Medical literature was flooded with similar case reports as the crisis unfolded around the world: severe COVID-19 was often accompanied by findings suggestive of myocarditis and pericarditis on clinical exams, ECG, and cardiac MRI. More comprehensive studies eventually confirmed that myocardial injury was common in patients with COVID-19.

In a study based in Wuhan and published in the International Journal of Cardiology, 12.5% of patients had myocarditis-like abnormalities, although typical signs of the condition were not seen on echocardiography or ECG.2 Troponin levels were normal in most patients at admission, but they increased in 37.5% of patients during the hospital stay. Such findings led to questions about whether elevated troponin remains a useful biomarker in the context of COVID-19.

Myocardial injury was observed in both critical and noncritical patients hospitalized with COVID-19 in a cohort study from Pakistan published in Scientific Reports.3 All had elevated CKMB and troponin I levels, and 43.7% presented with new ECG changes, including ST-depression ECG in 36.3%. Echocardiographic abnormalities were present in 18.7% of study participants.
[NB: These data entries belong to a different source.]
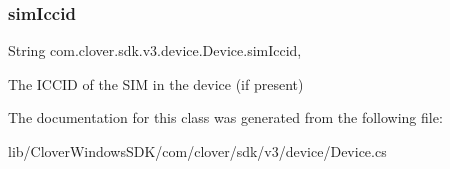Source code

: \subsubsection{\texorpdfstring{sim\+Iccid}{simIccid}}
{\footnotesize\ttfamily String com.\+clover.\+sdk.\+v3.\+device.\+Device.\+sim\+Iccid\hspace{0.3cm}{\ttfamily [get]}, {\ttfamily [set]}}



The I\+C\+C\+ID of the S\+IM in the device (if present) 



The documentation for this class was generated from the following file\+:\begin{DoxyCompactItemize}
\item 
lib/\+Clover\+Windows\+S\+D\+K/com/clover/sdk/v3/device/Device.\+cs\end{DoxyCompactItemize}
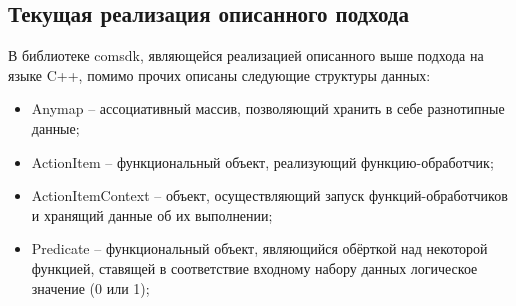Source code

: ﻿%
\subsection{Текущая реализация описанного подхода}
\begin{frame}
	В библиотеке comsdk, являющейся реализацией описанного выше подхода на языке C++, помимо прочих описаны следующие структуры данных:
	\begin{itemize}
		\item \textsf{Anymap} -- ассоциативный массив, позволяющий хранить в себе разнотипные данные;
		\item \textsf{ActionItem} -- функциональный объект, реализующий функцию-обработчик;
		\item \textsf{ActionItemContext} -- объект, осуществляющий запуск функций-обработчиков и хранящий данные об их выполнении;
		\item \textsf{Predicate} -- функциональный объект, являющийся обёрткой над некоторой функцией, ставящей в соответствие входному набору данных логическое значение (0 или 1);
	\end{itemize}	
\end{frame}

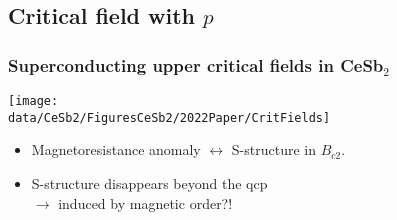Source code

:\subsection{Critical field with $p$}
\begin{frame}[label=CriticalFields]
\frametitle{Superconducting upper critical fields in CeSb$_2$}

\centerline{\texttt{[image: \\data/CeSb2/FiguresCeSb2/2022Paper/CritFields]}}

%
\begin{itemize}
\item Magnetoresistance anomaly $\leftrightarrow$ S-structure in $B_{c2}$.
\item S-structure disappears beyond the qcp \\ \raggedleft $\rightarrow$ induced by magnetic order?! %

\end{itemize}

\end{frame}

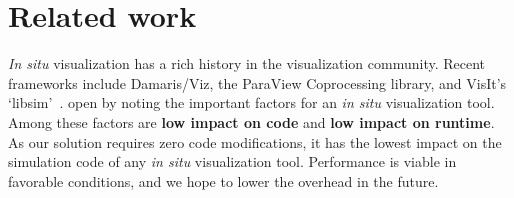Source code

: %


\section{Related work}

\textit{In situ} visualization has a rich history in the visualization
community.  Recent frameworks include Damaris/Viz, the ParaView
Coprocessing library, and VisIt's `libsim'~\cite{Dorier:2013:Damaris,
Fabian:2011:Catalyst, Whitlock:2011:Libsim}. \cite{Dorier:2013:Damaris}
open
by noting the important factors for an \textit{in situ} visualization
tool. Among these factors are \textbf{low impact on code} and
\textbf{low impact on runtime}.  As our solution requires zero code
modifications, it has the lowest impact on the simulation code of any
\textit{in situ} visualization tool.  Performance is viable in
favorable conditions, and we hope to lower the overhead in the future.

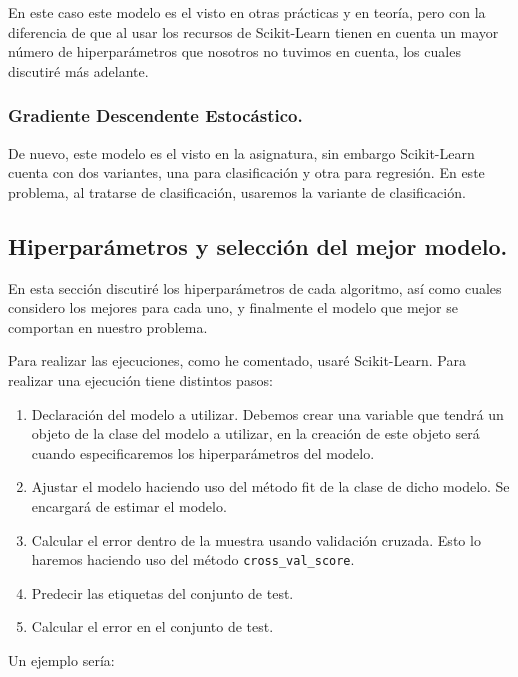 \documentclass[12pt, spanish]{article}
\begin{document}
En este caso este modelo es el visto en otras prácticas y en teoría, pero con la diferencia de que al usar los recursos de Scikit-Learn\cite{sourceLogistic} tienen en cuenta un mayor número de hiperparámetros que nosotros no tuvimos en cuenta, los cuales discutiré más adelante.

\subsubsection{Gradiente Descendente Estocástico.}

De nuevo, este modelo es el visto en la asignatura, sin embargo Scikit-Learn cuenta con dos variantes, una para clasificación y otra para regresión. En este problema, al tratarse de clasificación, usaremos la variante de clasificación\cite{sourceSGDClas}.


\newpage

\subsection{Hiperparámetros y selección del mejor modelo.}

En esta sección discutiré los hiperparámetros de cada algoritmo, así como cuales considero los mejores para cada uno, y finalmente el modelo que mejor se comportan en nuestro problema.

Para realizar las ejecuciones, como he comentado, usaré Scikit-Learn. Para realizar una ejecución tiene distintos pasos:

\begin{enumerate}
	\item Declaración del modelo a utilizar. Debemos crear una variable que tendrá un objeto de la clase del modelo a utilizar, en la creación de este objeto será cuando especificaremos los hiperparámetros del modelo.
	\item Ajustar el modelo haciendo uso del método fit de la clase de dicho modelo. Se encargará de estimar el modelo.
	\item Calcular el error dentro de la muestra usando validación cruzada. Esto lo haremos haciendo uso del método \texttt{cross\_val\_score}.
	\item Predecir las etiquetas del conjunto de test.
	\item Calcular el error en el conjunto de test.
\end{enumerate}

Un ejemplo sería:
\end{document}

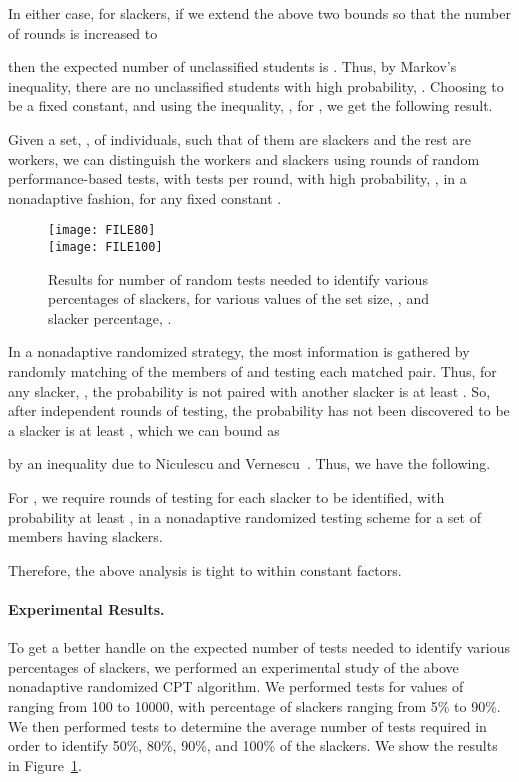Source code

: \documentclass[11pt]{llncs}
\renewcommand{\subsection}[1]{\paragraph{\bf #1.}}
\begin{document}
In either case, for  slackers, if we 
extend the above two bounds so that the number of rounds is increased to

then the expected number of 
unclassified students is .
Thus, by Markov's inequality, there are no unclassified students
with high probability, .
Choosing  to be a fixed constant, and using the inequality,
, for , we get the following result.

\begin{theorem}
Given a set, , of  individuals, such that  of 
them are slackers and the rest are workers, we can distinguish the workers
and slackers using  rounds of 
random performance-based tests, with  tests per round, with high
probability, , in a nonadaptive fashion, for any fixed constant
.
\end{theorem}

\begin{figure}[p]
\begin{center}
\texttt{[image: FILE80]} \\
\texttt{[image: FILE100]} 
\caption{\label{fig-results} Results for number of random tests needed
to identify various percentages of slackers, for various values of the set
size, , and slacker percentage, .}
\end{center}
\end{figure}

In a nonadaptive randomized strategy, the most information is gathered by
randomly matching of the members of  and testing each matched
pair.
Thus, for any slacker, , the probability  is not paired with 
another slacker is at least .
So, after  independent rounds of testing, the probability  has not
been discovered to be a slacker is at least , which
we can bound as

by an inequality due to Niculescu and Vernescu~\cite{niculescu2004two}.
Thus, we have the following.

\begin{theorem}
For , we require  rounds
of testing for each slacker to be identified, with probability at least
, in a nonadaptive randomized testing scheme for a set of 
members having  slackers.
\end{theorem}

Therefore, the above analysis is tight to within constant factors.

\subsection{Experimental Results}
To get a better handle on the expected number of tests needed
to identify various percentages of slackers, we performed an experimental
study of the above nonadaptive randomized CPT algorithm.
We performed tests for values of  ranging from 100 to 10000, with 
percentage of slackers ranging from 5\% to 90\%.
We then performed tests to determine the average number of tests required 
in order to identify 50\%, 80\%, 90\%, and 100\% of the slackers.
We show the results in Figure~\ref{fig-results}.
\end{document}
A look at 148 patients hospitalized with severe COVID-19 and elevated troponin showed that myocardial injury persisted even after recovery from the acute infection.4 Cardiac MRI performed a median of 68 days after discharge showed that LV function was normal in 89% of these patients, but signs of myocarditis were frequent. Myocarditis-like scar was present in 26% of patients, with another 22% having infarction and/or ischemia, and 6% having dual pathology. Of patients with myocarditis-like injury limited to three or fewer myocardial segments, 30% had active myocarditis.

This growing body of research demonstrates that patients with severe COVID-19 and nonspecific myocardial injury may present with a variety of ECG changes, ranging from diffuse T-wave inversions to ST segment elevation. Cardiologists should not rely solely on elevated troponin levels but should exercise caution when reading patient ECGs and consider reciprocal depression. A review on myocardial injury and thrombosis in the COVID-19 era published in Practical Cardiology recommends obtaining an initial 12-lead ECG in patients with COVID-19 and suspected acute cardiac injury, noting that the most common ECG abnormalities that have been observed are ST segment elevation or depression, T-wave depression and inversion, and Q waves.5

STEMI in Patients with COVID-19

COVID-19 has presented some challenges with regard to STEMI care, as the prothrombotic and inflammatory effects of the virus have changed the typical presentation of patients brought to the cath lab with a suspected infarction. For example, a case series of two patients with COVID-19 and STEMI published in the International Journal of Clinical Cardiology showed that distal coronary flow was not restored by PCI.6 "Clinicians should recognize that COVID-19 patients presenting with STEMI during cytokine storm may have extensive macrovascular as well as microvascular thrombosis and that this may lead to subsequent poor revascularization," the researchers conclude.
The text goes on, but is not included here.